Par la suite, dans ses autres albums, l’actualité continuera à jouer un rôle important dans l’intrigue (comme dans “L’oreille cassée” (1937), premier des albums qui se passent en Amérique du Sud, et qui est l’occasion de dénoncer les dictatures militaires, le pouvoir de manipulation des superpuissances, de la haute finance internationale et du commerce des armes qui y règnent), mais Hergé aura tendance généralement à camoufler les pays en cause en leur donnant un nom imaginaire.
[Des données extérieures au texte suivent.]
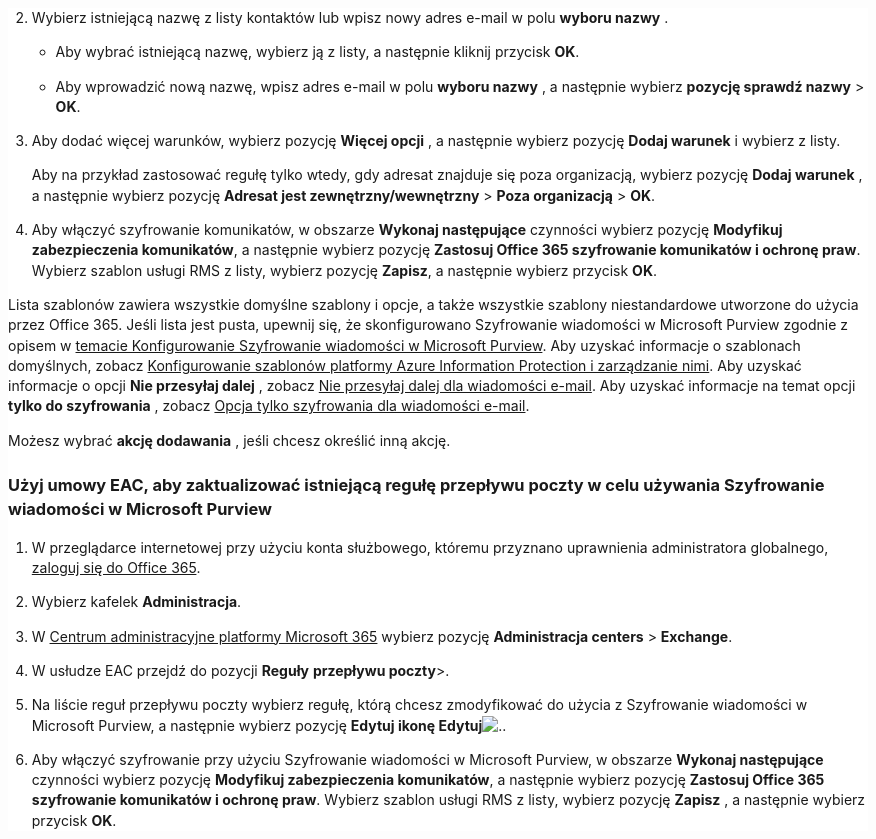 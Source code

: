    2. Wybierz istniejącą nazwę z listy kontaktów lub wpisz nowy adres e-mail w polu **wyboru nazwy** .

      - Aby wybrać istniejącą nazwę, wybierz ją z listy, a następnie kliknij przycisk **OK**.

      - Aby wprowadzić nową nazwę, wpisz adres e-mail w polu **wyboru nazwy** , a następnie wybierz **pozycję sprawdź nazwy** \> **OK**.

7. Aby dodać więcej warunków, wybierz pozycję **Więcej opcji** , a następnie wybierz pozycję **Dodaj warunek** i wybierz z listy.

   Aby na przykład zastosować regułę tylko wtedy, gdy adresat znajduje się poza organizacją, wybierz pozycję **Dodaj warunek** , a następnie wybierz pozycję **Adresat jest zewnętrzny/wewnętrzny** \> **Poza organizacją** \> **OK**.

8. Aby włączyć szyfrowanie komunikatów, w obszarze **Wykonaj następujące** czynności wybierz pozycję **Modyfikuj zabezpieczenia komunikatów**, a następnie wybierz pozycję **Zastosuj Office 365 szyfrowanie komunikatów i ochronę praw**. Wybierz szablon usługi RMS z listy, wybierz pozycję **Zapisz**, a następnie wybierz przycisk **OK**.
  
  Lista szablonów zawiera wszystkie domyślne szablony i opcje, a także wszystkie szablony niestandardowe utworzone do użycia przez Office 365. Jeśli lista jest pusta, upewnij się, że skonfigurowano Szyfrowanie wiadomości w Microsoft Purview zgodnie z opisem w [temacie Konfigurowanie Szyfrowanie wiadomości w Microsoft Purview](set-up-new-message-encryption-capabilities.md). Aby uzyskać informacje o szablonach domyślnych, zobacz [Konfigurowanie szablonów platformy Azure Information Protection i zarządzanie nimi](/information-protection/deploy-use/configure-policy-templates). Aby uzyskać informacje o opcji **Nie przesyłaj dalej** , zobacz [Nie przesyłaj dalej dla wiadomości e-mail](/information-protection/deploy-use/configure-usage-rights#do-not-forward-option-for-emails). Aby uzyskać informacje na temat opcji **tylko do szyfrowania** , zobacz [Opcja tylko szyfrowania dla wiadomości e-mail](/information-protection/deploy-use/configure-usage-rights#encrypt-only-option-for-emails).

  Możesz wybrać **akcję dodawania** , jeśli chcesz określić inną akcję.

### <a name="use-the-eac-to-update-an-existing-mail-flow-rule-to-use-microsoft-purview-message-encryption"></a>Użyj umowy EAC, aby zaktualizować istniejącą regułę przepływu poczty w celu używania Szyfrowanie wiadomości w Microsoft Purview

1. W przeglądarce internetowej przy użyciu konta służbowego, któremu przyznano uprawnienia administratora globalnego, [zaloguj się do Office 365](https://support.office.com/article/b9582171-fd1f-4284-9846-bdd72bb28426#ID0EAABAAA=Web_browser).

2. Wybierz kafelek **Administracja**.

3. W <a href="https://go.microsoft.com/fwlink/p/?linkid=2024339" target="_blank">Centrum administracyjne platformy Microsoft 365</a> wybierz pozycję **Administracja centers** \> **Exchange**.

4. W usłudze EAC przejdź do pozycji **Reguły** **przepływu poczty**\>.

5. Na liście reguł przepływu poczty wybierz regułę, którą chcesz zmodyfikować do użycia z Szyfrowanie wiadomości w Microsoft Purview, a następnie wybierz pozycję **Edytuj ikonę Edytuj**![.](../media/ebd260e4-3556-4fb0-b0bb-cc489773042c.gif).

6. Aby włączyć szyfrowanie przy użyciu Szyfrowanie wiadomości w Microsoft Purview, w obszarze **Wykonaj następujące** czynności wybierz pozycję **Modyfikuj zabezpieczenia komunikatów**, a następnie wybierz pozycję **Zastosuj Office 365 szyfrowanie komunikatów i ochronę praw**. Wybierz szablon usługi RMS z listy, wybierz pozycję **Zapisz** , a następnie wybierz przycisk **OK**.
Dans “Le Sceptre d’Ottokar” (1939), Hergé décrit l’expansionnisme fasciste qui s’exerce aux dépends de la Syldavie. La comparaison avec l’actualité de l’époque est aisée (annexion de l’Autriche et de la Tchécoslovaquie par les Nazis).
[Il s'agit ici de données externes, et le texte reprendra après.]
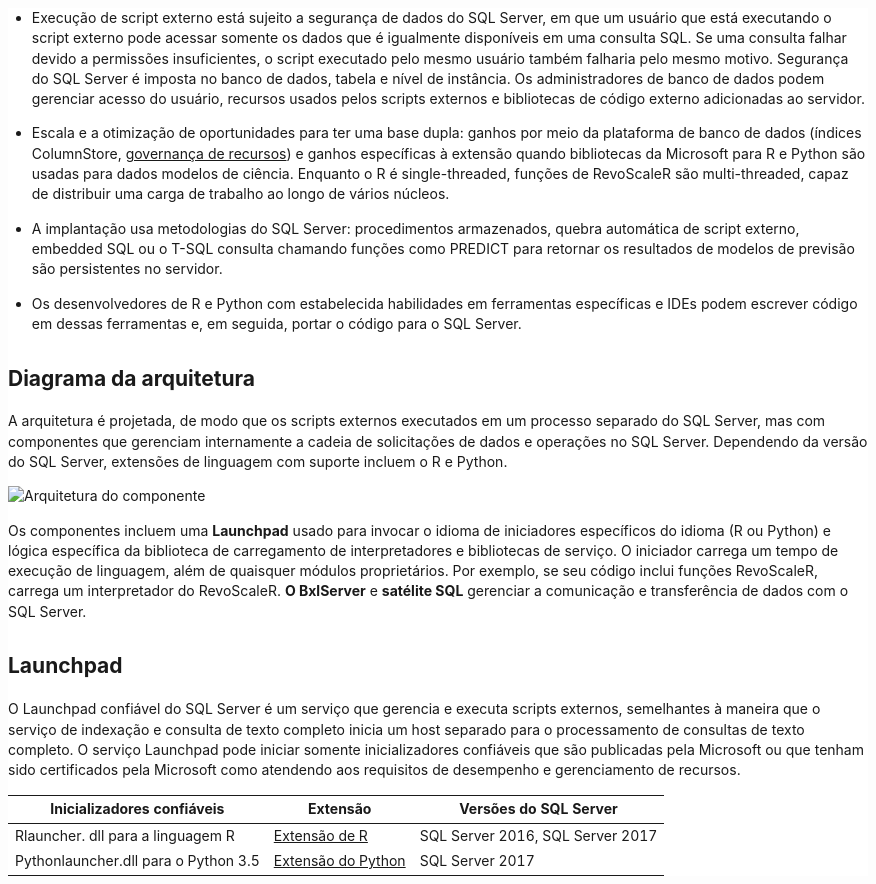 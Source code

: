 + Execução de script externo está sujeito a segurança de dados do SQL Server, em que um usuário que está executando o script externo pode acessar somente os dados que é igualmente disponíveis em uma consulta SQL. Se uma consulta falhar devido a permissões insuficientes, o script executado pelo mesmo usuário também falharia pelo mesmo motivo. Segurança do SQL Server é imposta no banco de dados, tabela e nível de instância. Os administradores de banco de dados podem gerenciar acesso do usuário, recursos usados pelos scripts externos e bibliotecas de código externo adicionadas ao servidor.  

+ Escala e a otimização de oportunidades para ter uma base dupla: ganhos por meio da plataforma de banco de dados (índices ColumnStore, [governança de recursos](../../advanced-analytics/r/resource-governance-for-r-services.md)) e ganhos específicas à extensão quando bibliotecas da Microsoft para R e Python são usadas para dados modelos de ciência. Enquanto o R é single-threaded, funções de RevoScaleR são multi-threaded, capaz de distribuir uma carga de trabalho ao longo de vários núcleos.

+ A implantação usa metodologias do SQL Server: procedimentos armazenados, quebra automática de script externo, embedded SQL ou o T-SQL consulta chamando funções como PREDICT para retornar os resultados de modelos de previsão são persistentes no servidor.

+ Os desenvolvedores de R e Python com estabelecida habilidades em ferramentas específicas e IDEs podem escrever código em dessas ferramentas e, em seguida, portar o código para o SQL Server.

## <a name="architecture-diagram"></a>Diagrama da arquitetura

A arquitetura é projetada, de modo que os scripts externos executados em um processo separado do SQL Server, mas com componentes que gerenciam internamente a cadeia de solicitações de dados e operações no SQL Server. Dependendo da versão do SQL Server, extensões de linguagem com suporte incluem o R e Python. 

  ![Arquitetura do componente](../media/generic-architecture.png "arquitetura do componente")

Os componentes incluem uma **Launchpad** usado para invocar o idioma de iniciadores específicos do idioma (R ou Python) e lógica específica da biblioteca de carregamento de interpretadores e bibliotecas de serviço. O iniciador carrega um tempo de execução de linguagem, além de quaisquer módulos proprietários. Por exemplo, se seu código inclui funções RevoScaleR, carrega um interpretador do RevoScaleR. **O BxlServer** e **satélite SQL** gerenciar a comunicação e transferência de dados com o SQL Server.

<a name="launchpad"></a>

## <a name="launchpad"></a>Launchpad

O Launchpad confiável do SQL Server é um serviço que gerencia e executa scripts externos, semelhantes à maneira que o serviço de indexação e consulta de texto completo inicia um host separado para o processamento de consultas de texto completo. O serviço Launchpad pode iniciar somente inicializadores confiáveis que são publicadas pela Microsoft ou que tenham sido certificados pela Microsoft como atendendo aos requisitos de desempenho e gerenciamento de recursos.

| Inicializadores confiáveis | Extensão | Versões do SQL Server |
|-------------------|-----------|---------------------|
| Rlauncher. dll para a linguagem R | [Extensão de R](extension-r.md) | SQL Server 2016, SQL Server 2017 |
| Pythonlauncher.dll para o Python 3.5 | [Extensão do Python](extension-python.md) | SQL Server 2017 |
Tintin durant la 2e guerre mondiale
Durant la guerre, les épisodes des aventures de Tintin vont être publiés dans le journal Le Soir qui est à l’époque sous la coupe de l’occupant nazi. Le choix d’Hergé de continuer à publier dans un tel contexte lui sera durement reproché au lendemain de la guerre.
C’est de cette époque que date notamment “Le crabe aux pinces d’or” (1941), dernier album à être publié dans sa version originale en noir et blanc et où l’on voit l’arrivée d’un nouveau personnage, le capitaine Haddock (dont le caractère se situe à l’opposé de celui de Tintin).
Contraint, du fait de l’occupation allemande, de ne pas pouvoir trop coller à l’actualité, Hergé va porter davantage son attention sur ses personnages qui vont prendre, à partir de cette époque-là, le pas sur les pays et régions où va se rendre Tintin. Dans “L’étoile mystérieuse” (1942), Hergé ne cherche cependant pas à esquiver l’ambiance qui règne à l’époque. Les premières pages imposent un climat sinistre: les rats pris de panique sortent des égouts, les pneus des voitures explosent, des prophètes errent dans les rues annonçant le malheur… Bref, c’est une ambiance de “fin du monde“. C’est la plus inquiétante de toutes les aventures de Tintin.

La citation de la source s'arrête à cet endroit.